We follow the exceedances method instead of the maxima method when  $\xi > 0$  for two reasons. The first one is because the Beta distribution for exceedances in (8) is a function of two parameters, whereas the Weibull distribution for maxima in (5) is a three-parameter function and as a result the Beta loglikelihood function is more convenient to optimize. The second reason is because we expect the size of exceedances sample to be greater than the size of maxima sample and consequently to give a better quality in the final estimate.

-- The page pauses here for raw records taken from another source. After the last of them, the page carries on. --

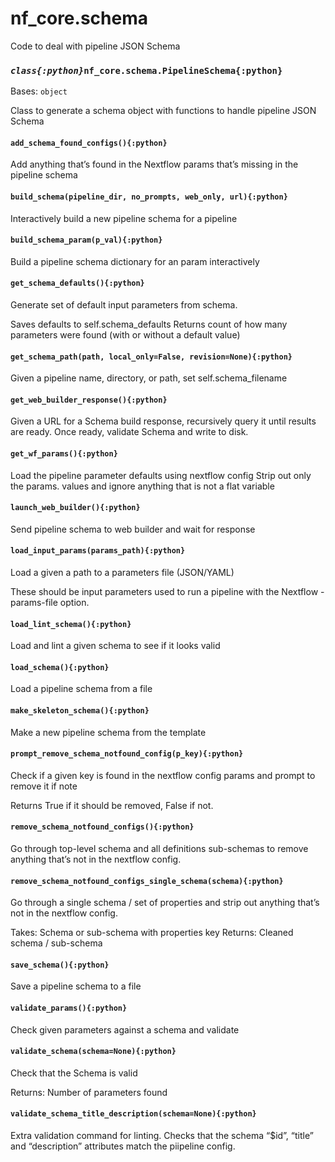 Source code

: # nf_core.schema

<a id="module-nf_core.schema"></a>

Code to deal with pipeline JSON Schema

### _`class{:python}`_`nf_core.schema.PipelineSchema{:python}`

Bases: `object`

Class to generate a schema object with
functions to handle pipeline JSON Schema

#### `add_schema_found_configs(){:python}`

Add anything that’s found in the Nextflow params that’s missing in the pipeline schema

#### `build_schema(pipeline_dir, no_prompts, web_only, url){:python}`

Interactively build a new pipeline schema for a pipeline

#### `build_schema_param(p_val){:python}`

Build a pipeline schema dictionary for an param interactively

#### `get_schema_defaults(){:python}`

Generate set of default input parameters from schema.

Saves defaults to self.schema_defaults
Returns count of how many parameters were found (with or without a default value)

#### `get_schema_path(path, local_only=False, revision=None){:python}`

Given a pipeline name, directory, or path, set self.schema_filename

#### `get_web_builder_response(){:python}`

Given a URL for a Schema build response, recursively query it until results are ready.
Once ready, validate Schema and write to disk.

#### `get_wf_params(){:python}`

Load the pipeline parameter defaults using nextflow config
Strip out only the params. values and ignore anything that is not a flat variable

#### `launch_web_builder(){:python}`

Send pipeline schema to web builder and wait for response

#### `load_input_params(params_path){:python}`

Load a given a path to a parameters file (JSON/YAML)

These should be input parameters used to run a pipeline with
the Nextflow -params-file option.

#### `load_lint_schema(){:python}`

Load and lint a given schema to see if it looks valid

#### `load_schema(){:python}`

Load a pipeline schema from a file

#### `make_skeleton_schema(){:python}`

Make a new pipeline schema from the template

#### `prompt_remove_schema_notfound_config(p_key){:python}`

Check if a given key is found in the nextflow config params and prompt to remove it if note

Returns True if it should be removed, False if not.

#### `remove_schema_notfound_configs(){:python}`

Go through top-level schema and all definitions sub-schemas to remove
anything that’s not in the nextflow config.

#### `remove_schema_notfound_configs_single_schema(schema){:python}`

Go through a single schema / set of properties and strip out
anything that’s not in the nextflow config.

Takes: Schema or sub-schema with properties key
Returns: Cleaned schema / sub-schema

#### `save_schema(){:python}`

Save a pipeline schema to a file

#### `validate_params(){:python}`

Check given parameters against a schema and validate

#### `validate_schema(schema=None){:python}`

Check that the Schema is valid

Returns: Number of parameters found

#### `validate_schema_title_description(schema=None){:python}`

Extra validation command for linting.
Checks that the schema “$id”, “title” and “description” attributes match the piipeline config.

On the other hand, the lack of a parametric expression of  $\omega(F)$  in the exceedances approach renders the maxima method, for which  $\omega(F)$  appears as a parameter (see  $\sigma_m$  in eq. (6)), our only option when  $\xi \downarrow 0$ . An estimate for the upper end point, when  $\xi \downarrow 0$ , can be given from the following formula:

$$\hat{\omega}(F) = \hat{\mu_m} + \frac{\hat{\sigma_m}}{1 + \sqrt{\pi \log l} (\operatorname{erf}(\sqrt{\log l}) - 1)}$$
(13)

where  $\operatorname{erf}(x) = \frac{2}{\sqrt{\pi}} \int_0^x e^{-t^2} dt$  is the well-known *error function* and  $\hat{\mu_m}$ ,  $\hat{\sigma_m}$  are the ML estimates of  $\mu_m$  and  $\sigma_m$  of Gumbel, respectively.

The pdf of the Gumbel family (6), as we discussed in the previous subsection, is the limiting distribution that models asymptotically the sample of maxima when  $\xi \downarrow 0$ . The corresponding log-likelihood function of a Gumbel-distributed sample of size m is:

$$\log L(\mu_m, \sigma_m) = -\sum_{i=1}^m \left(\frac{X_i - \mu_m}{\sigma_m} + \exp\left(-\frac{X_i - \mu_m}{\sigma_m}\right) + \log \sigma_m\right)$$
(14)

Both  $\hat{\mu_m}$  and  $\hat{\sigma_m}$  can be obtained by the maximization of (14). A confidence interval for the estimate (13) (corresponding to a confidence level of  $(1 - \delta) * 100\%$ ) is given by:

$$|\hat{\omega} - \omega| \leqslant \frac{z_{\delta/2}}{\sqrt{n}} \frac{\hat{\sigma_n}\sqrt{6}}{\pi} \cdot \sqrt{(\gamma - 1)^2 + \frac{\pi^2}{6} + \frac{2(1 - \gamma)}{s_m} + \frac{1}{s_m^2}} + \frac{1}{s_m^2}$$
(15)

where  $s_m = 1 + l\sqrt{\pi \log m} (\operatorname{erf}(\sqrt{\log m}) - 1)$ ,  $z_{\delta/2}$  is the  $\delta/2$ quantile point of the standard normal distribution and  $\gamma \simeq 0.5772...$  is the *Euler gamma* constant.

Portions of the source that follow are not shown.